Single by Schytts
- A-side: "Aj, aj, aj"
- B-side: "Tack för alla kyssar"
- Released: 1973
- Genre: dansband music
- Length: 3:57
- Label: Mariann
- Songwriter: Rune Wallebom

= Aj, aj, aj =

"Aj, aj, aj" or "Aj, aj, aj (det bultar och det bankar)" is a song written by Rune Wallebom, and originally recorded by Schytts who scored a Svensktoppen hit between the period of 9 September-9 December 1973. The song topped the chart. It was also recorded by Matz Bladhs and Roosarna.

The song's lyrics describe a love meeting during a party where the I person soon learns the you person is already married and has children, and describes his/her own feelings.

When Schytts recorded the song in 1976 on the album Änglalåtar Gert Lengstrand had written new lyrics, Aj, aj, aj (det rasslar uti nätet), turning it into a soccer song.
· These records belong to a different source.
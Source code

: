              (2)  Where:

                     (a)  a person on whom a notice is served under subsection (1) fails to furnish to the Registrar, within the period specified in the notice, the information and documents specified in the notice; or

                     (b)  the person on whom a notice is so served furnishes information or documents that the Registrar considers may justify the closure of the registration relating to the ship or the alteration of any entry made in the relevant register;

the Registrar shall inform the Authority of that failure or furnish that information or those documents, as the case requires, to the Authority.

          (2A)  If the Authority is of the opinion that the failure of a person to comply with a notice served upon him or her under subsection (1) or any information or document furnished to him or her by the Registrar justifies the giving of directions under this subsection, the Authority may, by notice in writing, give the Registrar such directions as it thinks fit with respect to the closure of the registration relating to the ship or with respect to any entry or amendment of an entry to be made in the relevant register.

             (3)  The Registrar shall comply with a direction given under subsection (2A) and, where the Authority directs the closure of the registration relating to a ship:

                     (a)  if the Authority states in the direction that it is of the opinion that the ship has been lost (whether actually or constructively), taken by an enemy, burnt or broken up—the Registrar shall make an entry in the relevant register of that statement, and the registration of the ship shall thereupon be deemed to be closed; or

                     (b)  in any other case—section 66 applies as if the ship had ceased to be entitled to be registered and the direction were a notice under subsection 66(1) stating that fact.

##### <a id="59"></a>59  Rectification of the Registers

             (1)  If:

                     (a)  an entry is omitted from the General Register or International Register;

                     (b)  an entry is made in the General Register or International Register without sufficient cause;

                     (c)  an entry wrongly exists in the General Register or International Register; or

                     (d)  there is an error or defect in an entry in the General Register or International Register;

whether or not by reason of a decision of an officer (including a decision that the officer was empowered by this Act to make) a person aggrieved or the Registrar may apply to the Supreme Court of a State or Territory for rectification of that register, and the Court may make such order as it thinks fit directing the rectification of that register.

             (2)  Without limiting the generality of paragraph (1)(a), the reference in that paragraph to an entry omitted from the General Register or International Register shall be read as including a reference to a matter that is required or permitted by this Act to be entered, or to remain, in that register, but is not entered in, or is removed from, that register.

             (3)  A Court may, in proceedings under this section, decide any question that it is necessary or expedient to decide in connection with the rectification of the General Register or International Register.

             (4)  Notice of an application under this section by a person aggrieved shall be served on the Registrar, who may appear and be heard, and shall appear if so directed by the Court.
At Dansbandskampen 2008 the song was performed by Jonas Näslund and Jive. However, not live over Sveriges Television since the band was already knocked out in the previous moment, "Dansbandsklassikern". However the version became available for the official Dansbandskampen compilation album. One of the participating bands at Dansbandskampen, Bengt Hennings, released a version on the 2009 album Låt kärleken slå till. At Dansbandskampen 2009 the song was performed by Zekes, who also performed the song on the 2010 album En så'n natt. At Dansbandskampen 2010 the song was performed by Patrik's Combo.

The song is one of the titles in the book Tusen svenska klassiker (2009).

In the radio program Framåt fredag, where famous songs receive new lyrics parodying current events, the song was performed as "Oj, oj, oj".